Print out all of the data below, keeping it identical to the original.

RECORDS.
____
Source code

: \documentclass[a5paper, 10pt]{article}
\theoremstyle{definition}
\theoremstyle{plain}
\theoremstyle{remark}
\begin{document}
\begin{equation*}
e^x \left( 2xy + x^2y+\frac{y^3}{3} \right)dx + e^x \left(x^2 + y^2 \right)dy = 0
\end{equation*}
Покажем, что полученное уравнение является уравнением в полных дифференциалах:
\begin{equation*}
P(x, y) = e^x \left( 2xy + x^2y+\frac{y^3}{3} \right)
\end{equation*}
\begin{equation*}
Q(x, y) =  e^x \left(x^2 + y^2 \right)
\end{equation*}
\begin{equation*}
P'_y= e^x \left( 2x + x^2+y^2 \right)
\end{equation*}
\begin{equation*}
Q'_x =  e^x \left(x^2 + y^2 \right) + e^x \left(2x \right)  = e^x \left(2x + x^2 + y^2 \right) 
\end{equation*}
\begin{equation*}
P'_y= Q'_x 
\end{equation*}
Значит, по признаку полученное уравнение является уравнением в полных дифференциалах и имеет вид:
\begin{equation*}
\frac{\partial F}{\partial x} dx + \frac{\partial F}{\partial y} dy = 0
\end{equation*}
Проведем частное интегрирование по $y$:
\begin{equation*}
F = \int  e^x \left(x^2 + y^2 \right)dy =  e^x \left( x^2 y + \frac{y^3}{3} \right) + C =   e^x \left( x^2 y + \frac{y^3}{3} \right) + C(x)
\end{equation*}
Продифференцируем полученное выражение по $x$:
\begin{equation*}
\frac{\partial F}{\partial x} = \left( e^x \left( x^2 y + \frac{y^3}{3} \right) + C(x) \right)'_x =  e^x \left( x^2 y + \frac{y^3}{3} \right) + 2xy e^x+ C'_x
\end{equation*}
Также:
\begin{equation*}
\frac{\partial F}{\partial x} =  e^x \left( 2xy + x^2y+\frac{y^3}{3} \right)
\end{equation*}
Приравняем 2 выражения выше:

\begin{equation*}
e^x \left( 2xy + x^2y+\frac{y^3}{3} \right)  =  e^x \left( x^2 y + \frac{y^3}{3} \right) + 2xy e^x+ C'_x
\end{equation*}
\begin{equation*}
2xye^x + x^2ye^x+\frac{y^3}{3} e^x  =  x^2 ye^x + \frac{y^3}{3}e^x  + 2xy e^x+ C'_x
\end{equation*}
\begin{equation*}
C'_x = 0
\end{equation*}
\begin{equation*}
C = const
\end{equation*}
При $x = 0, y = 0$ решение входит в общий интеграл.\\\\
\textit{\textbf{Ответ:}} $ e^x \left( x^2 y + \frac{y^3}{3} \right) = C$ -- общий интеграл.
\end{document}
____
PROBLEM SOLUTION.
Source code

: \documentclass[a5paper, 10pt]{article}
\theoremstyle{definition}
\theoremstyle{plain}
\theoremstyle{remark}
\begin{document}
\begin{equation*}
e^x \left( 2xy + x^2y+\frac{y^3}{3} \right)dx + e^x \left(x^2 + y^2 \right)dy = 0
\end{equation*}
Покажем, что полученное уравнение является уравнением в полных дифференциалах:
\begin{equation*}
P(x, y) = e^x \left( 2xy + x^2y+\frac{y^3}{3} \right)
\end{equation*}
\begin{equation*}
Q(x, y) =  e^x \left(x^2 + y^2 \right)
\end{equation*}
\begin{equation*}
P'_y= e^x \left( 2x + x^2+y^2 \right)
\end{equation*}
\begin{equation*}
Q'_x =  e^x \left(x^2 + y^2 \right) + e^x \left(2x \right)  = e^x \left(2x + x^2 + y^2 \right) 
\end{equation*}
\begin{equation*}
P'_y= Q'_x 
\end{equation*}
Значит, по признаку полученное уравнение является уравнением в полных дифференциалах и имеет вид:
\begin{equation*}
\frac{\partial F}{\partial x} dx + \frac{\partial F}{\partial y} dy = 0
\end{equation*}
Проведем частное интегрирование по $y$:
\begin{equation*}
F = \int  e^x \left(x^2 + y^2 \right)dy =  e^x \left( x^2 y + \frac{y^3}{3} \right) + C =   e^x \left( x^2 y + \frac{y^3}{3} \right) + C(x)
\end{equation*}
Продифференцируем полученное выражение по $x$:
\begin{equation*}
\frac{\partial F}{\partial x} = \left( e^x \left( x^2 y + \frac{y^3}{3} \right) + C(x) \right)'_x =  e^x \left( x^2 y + \frac{y^3}{3} \right) + 2xy e^x+ C'_x
\end{equation*}
Также:
\begin{equation*}
\frac{\partial F}{\partial x} =  e^x \left( 2xy + x^2y+\frac{y^3}{3} \right)
\end{equation*}
Приравняем 2 выражения выше:

\begin{equation*}
e^x \left( 2xy + x^2y+\frac{y^3}{3} \right)  =  e^x \left( x^2 y + \frac{y^3}{3} \right) + 2xy e^x+ C'_x
\end{equation*}
\begin{equation*}
2xye^x + x^2ye^x+\frac{y^3}{3} e^x  =  x^2 ye^x + \frac{y^3}{3}e^x  + 2xy e^x+ C'_x
\end{equation*}
\begin{equation*}
C'_x = 0
\end{equation*}
\begin{equation*}
C = const
\end{equation*}
При $x = 0, y = 0$ решение входит в общий интеграл.\\\\
\textit{\textbf{Ответ:}} $ e^x \left( x^2 y + \frac{y^3}{3} \right) = C$ -- общий интеграл.
\end{document}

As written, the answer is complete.